Hawk takes the number 1 train to Columbus Circle, where he sits under the stone monument to the valiant seamen of the Maine, licking a mango ice and thinking that somewhere south of here someone’s licking an ice under a statue honoring those who sunk the Maine. A ring of vendors sell framed photos of celebrities, watercolors of city scenes, replicas of city monuments. A dirty boy asks him for “change for a bagel” and Hawk hands the guy a quarter. A vendor yells “peanuts, I got your nuts, I got your peanuts” over and over until Hawk’s mouth is salty and he craves a cold pint. Roller skaters disappear into the hot gray-greenness of the park.

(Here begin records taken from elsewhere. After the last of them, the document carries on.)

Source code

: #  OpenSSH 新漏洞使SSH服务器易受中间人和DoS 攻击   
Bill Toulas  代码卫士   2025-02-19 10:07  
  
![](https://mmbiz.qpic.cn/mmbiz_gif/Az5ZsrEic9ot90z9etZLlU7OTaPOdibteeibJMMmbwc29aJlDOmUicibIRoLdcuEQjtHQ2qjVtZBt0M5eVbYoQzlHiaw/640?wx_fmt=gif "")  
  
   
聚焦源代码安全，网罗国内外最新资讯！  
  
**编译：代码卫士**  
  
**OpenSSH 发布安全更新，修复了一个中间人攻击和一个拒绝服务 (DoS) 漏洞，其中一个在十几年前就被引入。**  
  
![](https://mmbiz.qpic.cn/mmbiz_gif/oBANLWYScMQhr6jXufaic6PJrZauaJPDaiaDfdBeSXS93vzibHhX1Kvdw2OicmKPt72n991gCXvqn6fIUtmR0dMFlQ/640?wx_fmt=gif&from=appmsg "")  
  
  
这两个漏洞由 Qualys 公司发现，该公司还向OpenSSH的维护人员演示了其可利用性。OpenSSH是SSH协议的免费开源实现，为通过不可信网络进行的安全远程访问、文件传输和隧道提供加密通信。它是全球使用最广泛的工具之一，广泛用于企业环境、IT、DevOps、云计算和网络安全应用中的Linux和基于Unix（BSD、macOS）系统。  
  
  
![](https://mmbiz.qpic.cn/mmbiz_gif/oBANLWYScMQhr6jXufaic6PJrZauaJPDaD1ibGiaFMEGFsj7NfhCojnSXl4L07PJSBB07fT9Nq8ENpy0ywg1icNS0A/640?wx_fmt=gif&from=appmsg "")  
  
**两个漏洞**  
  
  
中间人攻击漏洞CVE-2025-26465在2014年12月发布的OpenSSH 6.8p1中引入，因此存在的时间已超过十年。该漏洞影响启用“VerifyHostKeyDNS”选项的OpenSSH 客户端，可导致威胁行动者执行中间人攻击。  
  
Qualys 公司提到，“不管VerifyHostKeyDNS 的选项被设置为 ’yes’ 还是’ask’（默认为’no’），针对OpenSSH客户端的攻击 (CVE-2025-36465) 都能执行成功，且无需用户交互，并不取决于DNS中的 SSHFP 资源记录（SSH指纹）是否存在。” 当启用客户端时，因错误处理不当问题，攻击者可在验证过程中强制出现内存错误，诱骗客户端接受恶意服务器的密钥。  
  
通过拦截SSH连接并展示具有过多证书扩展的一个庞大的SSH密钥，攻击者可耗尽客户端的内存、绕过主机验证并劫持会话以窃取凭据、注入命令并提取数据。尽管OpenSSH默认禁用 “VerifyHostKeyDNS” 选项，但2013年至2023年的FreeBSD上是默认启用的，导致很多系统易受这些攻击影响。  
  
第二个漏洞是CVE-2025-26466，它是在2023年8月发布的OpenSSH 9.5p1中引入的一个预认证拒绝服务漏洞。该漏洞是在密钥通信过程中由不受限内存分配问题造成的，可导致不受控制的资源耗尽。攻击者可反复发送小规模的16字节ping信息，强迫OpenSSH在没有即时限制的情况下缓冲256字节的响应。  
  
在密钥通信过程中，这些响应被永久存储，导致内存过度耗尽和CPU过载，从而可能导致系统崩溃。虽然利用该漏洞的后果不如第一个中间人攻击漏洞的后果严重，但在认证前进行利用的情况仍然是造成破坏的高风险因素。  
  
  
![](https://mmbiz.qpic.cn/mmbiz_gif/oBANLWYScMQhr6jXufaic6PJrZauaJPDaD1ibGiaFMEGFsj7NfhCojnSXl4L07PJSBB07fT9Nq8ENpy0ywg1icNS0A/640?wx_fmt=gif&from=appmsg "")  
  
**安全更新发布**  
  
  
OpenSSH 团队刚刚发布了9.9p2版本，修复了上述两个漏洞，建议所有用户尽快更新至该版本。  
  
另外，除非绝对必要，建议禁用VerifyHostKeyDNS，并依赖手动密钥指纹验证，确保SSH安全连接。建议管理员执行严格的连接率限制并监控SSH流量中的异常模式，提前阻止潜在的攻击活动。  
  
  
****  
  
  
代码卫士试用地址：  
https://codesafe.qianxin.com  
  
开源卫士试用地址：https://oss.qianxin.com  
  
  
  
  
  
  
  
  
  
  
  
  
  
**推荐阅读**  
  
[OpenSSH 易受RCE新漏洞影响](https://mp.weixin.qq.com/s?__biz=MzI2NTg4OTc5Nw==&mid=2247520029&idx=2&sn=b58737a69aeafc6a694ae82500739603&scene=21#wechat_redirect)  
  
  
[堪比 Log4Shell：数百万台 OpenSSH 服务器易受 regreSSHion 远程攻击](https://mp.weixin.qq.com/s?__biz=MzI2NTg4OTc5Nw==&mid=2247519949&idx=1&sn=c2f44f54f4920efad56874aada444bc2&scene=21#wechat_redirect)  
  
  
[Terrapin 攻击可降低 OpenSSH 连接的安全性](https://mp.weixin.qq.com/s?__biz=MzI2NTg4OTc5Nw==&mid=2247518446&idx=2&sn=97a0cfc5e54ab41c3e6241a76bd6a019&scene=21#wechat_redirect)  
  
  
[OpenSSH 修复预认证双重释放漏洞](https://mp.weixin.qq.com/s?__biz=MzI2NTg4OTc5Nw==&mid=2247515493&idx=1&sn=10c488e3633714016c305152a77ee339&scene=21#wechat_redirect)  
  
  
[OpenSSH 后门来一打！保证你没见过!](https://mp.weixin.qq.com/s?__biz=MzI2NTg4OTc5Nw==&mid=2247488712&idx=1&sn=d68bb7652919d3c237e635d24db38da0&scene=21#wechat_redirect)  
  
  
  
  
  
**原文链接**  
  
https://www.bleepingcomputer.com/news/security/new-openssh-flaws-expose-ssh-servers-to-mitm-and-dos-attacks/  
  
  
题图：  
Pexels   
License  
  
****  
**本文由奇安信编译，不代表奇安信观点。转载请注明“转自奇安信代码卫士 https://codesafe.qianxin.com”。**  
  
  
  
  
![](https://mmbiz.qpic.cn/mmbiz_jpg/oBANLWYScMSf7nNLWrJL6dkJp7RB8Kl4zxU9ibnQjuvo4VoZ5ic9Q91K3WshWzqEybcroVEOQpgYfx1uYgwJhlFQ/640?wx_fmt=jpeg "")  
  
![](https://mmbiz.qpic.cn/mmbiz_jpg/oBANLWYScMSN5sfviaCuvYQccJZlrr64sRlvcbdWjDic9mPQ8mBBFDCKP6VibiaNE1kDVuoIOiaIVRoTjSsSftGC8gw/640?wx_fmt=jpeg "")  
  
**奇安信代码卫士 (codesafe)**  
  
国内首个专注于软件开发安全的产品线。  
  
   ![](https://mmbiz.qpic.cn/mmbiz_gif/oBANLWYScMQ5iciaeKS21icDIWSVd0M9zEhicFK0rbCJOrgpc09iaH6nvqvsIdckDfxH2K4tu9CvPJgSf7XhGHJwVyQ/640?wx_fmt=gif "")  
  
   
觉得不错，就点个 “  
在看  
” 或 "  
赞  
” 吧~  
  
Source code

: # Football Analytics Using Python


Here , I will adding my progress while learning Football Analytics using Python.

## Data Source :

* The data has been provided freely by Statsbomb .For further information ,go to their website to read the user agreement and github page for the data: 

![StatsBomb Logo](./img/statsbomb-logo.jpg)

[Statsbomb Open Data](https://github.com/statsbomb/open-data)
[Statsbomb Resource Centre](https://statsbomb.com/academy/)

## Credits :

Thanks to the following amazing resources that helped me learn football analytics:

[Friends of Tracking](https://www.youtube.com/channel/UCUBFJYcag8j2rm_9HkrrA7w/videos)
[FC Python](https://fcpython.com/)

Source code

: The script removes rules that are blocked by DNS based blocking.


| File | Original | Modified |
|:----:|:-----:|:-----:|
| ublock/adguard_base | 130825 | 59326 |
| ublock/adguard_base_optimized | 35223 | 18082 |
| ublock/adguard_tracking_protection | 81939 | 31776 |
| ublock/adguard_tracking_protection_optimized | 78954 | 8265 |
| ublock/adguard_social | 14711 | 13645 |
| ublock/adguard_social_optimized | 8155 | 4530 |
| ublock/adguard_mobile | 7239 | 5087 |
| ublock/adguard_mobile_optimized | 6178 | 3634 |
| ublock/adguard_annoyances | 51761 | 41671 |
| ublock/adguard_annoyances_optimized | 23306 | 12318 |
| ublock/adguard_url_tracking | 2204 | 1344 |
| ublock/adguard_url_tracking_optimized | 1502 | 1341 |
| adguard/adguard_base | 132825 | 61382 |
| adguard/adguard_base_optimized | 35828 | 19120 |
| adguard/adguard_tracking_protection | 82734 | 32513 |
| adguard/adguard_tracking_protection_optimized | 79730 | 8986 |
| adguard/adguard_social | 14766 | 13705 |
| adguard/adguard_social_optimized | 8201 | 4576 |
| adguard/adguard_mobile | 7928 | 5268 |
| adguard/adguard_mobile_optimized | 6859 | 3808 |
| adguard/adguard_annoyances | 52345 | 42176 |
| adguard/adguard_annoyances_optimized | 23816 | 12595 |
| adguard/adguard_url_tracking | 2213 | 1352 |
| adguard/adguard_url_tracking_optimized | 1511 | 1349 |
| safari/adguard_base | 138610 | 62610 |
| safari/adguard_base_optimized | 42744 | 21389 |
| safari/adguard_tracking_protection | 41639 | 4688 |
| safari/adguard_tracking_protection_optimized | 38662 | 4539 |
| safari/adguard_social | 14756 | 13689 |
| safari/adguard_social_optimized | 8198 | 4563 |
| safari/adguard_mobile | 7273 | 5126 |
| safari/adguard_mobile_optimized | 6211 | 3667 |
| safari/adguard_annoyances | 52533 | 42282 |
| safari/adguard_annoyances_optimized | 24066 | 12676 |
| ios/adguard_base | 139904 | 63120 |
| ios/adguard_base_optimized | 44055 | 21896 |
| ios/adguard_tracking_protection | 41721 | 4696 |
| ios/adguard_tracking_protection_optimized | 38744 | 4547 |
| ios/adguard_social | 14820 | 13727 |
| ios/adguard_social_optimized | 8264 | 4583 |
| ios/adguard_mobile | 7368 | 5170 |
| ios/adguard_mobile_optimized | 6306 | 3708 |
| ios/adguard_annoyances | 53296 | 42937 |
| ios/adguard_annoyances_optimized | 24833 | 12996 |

Then Hawk walks across Fifty-ninth and turns uptown toward the zoo, hoping to buy a creamsicle from Two Hats Gonzalez—who walks around with a Q-tip sticking straight out of his ear and two hats, one on top of the other—and have a session with Elton the gorilla. Human DNA is only 1 percent different from an ape’s, Jep says, without saying which species should feel envy. Elton has a face more expressive than that of any human Hawk knows. He can look at you with the deepest compassion or wipe you out with a nose-pick. Gorilla therapy is the finest Hawk can afford.
But the old zoo has been bulldozed as a succession of mayors threatened. Just a few weeks ago he’d been there with Zoey, watching sleek, torpedo-like seals and polar bears with massive buttocks glide on their backs and Japanese snow monkeys hop around rocks scratching their assholes. A cop tells him the new zoo opens in a week. The gorillas were transferred to the Bronx Zoo and there’s no sign of Two Hats Gonzalez. Maybe he couldn’t stand to be separated from Elton.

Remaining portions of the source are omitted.